Task description:
Using the material below, state how many of its lines contain the string "astronomical", with no other words.

---*---

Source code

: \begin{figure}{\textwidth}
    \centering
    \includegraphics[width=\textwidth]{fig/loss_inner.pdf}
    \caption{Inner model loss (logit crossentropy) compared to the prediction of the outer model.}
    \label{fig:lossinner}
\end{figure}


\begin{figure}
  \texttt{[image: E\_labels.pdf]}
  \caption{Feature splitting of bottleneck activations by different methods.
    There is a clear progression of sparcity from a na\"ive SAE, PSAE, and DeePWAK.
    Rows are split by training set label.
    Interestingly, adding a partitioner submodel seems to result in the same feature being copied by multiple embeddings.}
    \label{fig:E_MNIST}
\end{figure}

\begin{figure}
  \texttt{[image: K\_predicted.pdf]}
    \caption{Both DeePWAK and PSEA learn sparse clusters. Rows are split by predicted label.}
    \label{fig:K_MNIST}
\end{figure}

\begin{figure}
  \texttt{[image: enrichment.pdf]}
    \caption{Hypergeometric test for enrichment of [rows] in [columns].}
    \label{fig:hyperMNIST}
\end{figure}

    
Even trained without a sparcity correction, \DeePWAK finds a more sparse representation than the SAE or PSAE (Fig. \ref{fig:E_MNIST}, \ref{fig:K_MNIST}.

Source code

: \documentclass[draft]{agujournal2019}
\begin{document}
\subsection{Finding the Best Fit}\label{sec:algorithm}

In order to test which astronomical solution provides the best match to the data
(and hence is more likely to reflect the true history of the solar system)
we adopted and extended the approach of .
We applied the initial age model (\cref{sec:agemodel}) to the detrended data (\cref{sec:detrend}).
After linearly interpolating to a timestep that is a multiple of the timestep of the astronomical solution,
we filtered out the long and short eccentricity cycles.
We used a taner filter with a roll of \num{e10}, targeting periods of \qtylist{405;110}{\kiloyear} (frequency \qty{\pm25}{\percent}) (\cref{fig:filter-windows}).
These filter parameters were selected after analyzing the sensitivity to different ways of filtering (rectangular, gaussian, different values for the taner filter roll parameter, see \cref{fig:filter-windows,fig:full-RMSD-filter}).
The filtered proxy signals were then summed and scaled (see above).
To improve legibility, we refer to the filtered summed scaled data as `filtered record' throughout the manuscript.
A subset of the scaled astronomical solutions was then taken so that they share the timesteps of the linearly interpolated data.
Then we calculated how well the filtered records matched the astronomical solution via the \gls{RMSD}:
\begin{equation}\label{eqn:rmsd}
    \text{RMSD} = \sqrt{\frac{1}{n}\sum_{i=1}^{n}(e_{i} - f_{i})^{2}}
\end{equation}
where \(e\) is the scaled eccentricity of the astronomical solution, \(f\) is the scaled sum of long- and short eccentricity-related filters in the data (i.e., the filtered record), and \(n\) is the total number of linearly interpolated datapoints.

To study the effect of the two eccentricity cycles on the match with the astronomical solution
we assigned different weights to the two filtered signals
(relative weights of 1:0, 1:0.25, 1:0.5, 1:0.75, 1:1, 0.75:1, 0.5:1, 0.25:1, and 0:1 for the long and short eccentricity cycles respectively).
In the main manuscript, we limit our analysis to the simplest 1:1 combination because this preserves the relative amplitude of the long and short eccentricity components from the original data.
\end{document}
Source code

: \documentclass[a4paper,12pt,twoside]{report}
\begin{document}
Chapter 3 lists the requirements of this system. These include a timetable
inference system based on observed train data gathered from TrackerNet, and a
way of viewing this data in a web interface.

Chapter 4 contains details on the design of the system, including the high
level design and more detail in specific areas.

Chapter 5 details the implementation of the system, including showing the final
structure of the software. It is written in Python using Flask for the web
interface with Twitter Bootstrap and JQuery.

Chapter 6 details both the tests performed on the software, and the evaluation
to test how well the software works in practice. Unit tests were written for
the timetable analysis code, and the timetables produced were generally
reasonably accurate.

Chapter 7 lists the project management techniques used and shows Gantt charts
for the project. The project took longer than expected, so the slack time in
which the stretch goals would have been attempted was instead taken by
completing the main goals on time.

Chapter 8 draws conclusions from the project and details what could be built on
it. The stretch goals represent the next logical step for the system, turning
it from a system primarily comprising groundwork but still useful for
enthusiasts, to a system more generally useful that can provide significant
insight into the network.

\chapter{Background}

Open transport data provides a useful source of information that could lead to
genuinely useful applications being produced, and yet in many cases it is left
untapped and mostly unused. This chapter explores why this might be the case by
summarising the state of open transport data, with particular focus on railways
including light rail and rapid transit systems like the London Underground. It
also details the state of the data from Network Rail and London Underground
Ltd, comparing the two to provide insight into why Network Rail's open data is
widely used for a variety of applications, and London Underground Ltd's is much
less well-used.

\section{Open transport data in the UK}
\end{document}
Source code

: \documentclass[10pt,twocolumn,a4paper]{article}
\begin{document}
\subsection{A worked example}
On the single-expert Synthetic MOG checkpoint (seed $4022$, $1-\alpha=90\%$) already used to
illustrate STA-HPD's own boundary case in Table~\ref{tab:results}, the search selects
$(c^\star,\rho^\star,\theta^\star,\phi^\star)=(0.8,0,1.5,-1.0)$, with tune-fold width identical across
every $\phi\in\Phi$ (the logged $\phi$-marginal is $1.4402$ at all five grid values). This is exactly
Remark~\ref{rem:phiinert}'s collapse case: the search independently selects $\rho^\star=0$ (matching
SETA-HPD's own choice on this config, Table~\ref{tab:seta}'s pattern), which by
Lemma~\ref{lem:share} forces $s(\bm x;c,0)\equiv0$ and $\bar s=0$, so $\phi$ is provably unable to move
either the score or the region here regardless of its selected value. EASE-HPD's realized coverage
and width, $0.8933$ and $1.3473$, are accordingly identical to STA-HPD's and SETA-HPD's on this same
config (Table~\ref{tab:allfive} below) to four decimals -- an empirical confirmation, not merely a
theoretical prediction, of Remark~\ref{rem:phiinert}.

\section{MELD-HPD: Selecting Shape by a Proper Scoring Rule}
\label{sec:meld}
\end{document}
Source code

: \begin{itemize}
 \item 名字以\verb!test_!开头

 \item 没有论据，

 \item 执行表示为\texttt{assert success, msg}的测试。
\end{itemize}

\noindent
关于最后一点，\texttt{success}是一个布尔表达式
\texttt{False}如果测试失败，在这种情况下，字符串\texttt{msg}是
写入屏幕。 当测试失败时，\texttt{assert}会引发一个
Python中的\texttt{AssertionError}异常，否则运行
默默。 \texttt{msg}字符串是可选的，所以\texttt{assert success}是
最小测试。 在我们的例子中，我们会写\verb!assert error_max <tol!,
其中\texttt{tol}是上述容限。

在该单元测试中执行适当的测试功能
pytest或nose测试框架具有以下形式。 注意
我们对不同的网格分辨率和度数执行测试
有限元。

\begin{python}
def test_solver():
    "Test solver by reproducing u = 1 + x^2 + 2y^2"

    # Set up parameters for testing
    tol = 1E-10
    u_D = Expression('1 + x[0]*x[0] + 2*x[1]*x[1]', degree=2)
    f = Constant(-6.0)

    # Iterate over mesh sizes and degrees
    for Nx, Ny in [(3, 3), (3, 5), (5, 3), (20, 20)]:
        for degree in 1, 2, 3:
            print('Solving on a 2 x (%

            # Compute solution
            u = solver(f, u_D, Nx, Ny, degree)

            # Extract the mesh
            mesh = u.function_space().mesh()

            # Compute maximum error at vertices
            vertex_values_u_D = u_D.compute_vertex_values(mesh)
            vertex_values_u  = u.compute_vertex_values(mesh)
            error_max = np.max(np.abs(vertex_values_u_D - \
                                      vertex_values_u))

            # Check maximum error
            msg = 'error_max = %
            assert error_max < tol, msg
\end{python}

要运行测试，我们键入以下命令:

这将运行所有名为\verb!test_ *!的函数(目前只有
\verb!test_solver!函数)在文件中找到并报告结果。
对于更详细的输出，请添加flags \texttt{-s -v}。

---*---

Answer to the exercise:
6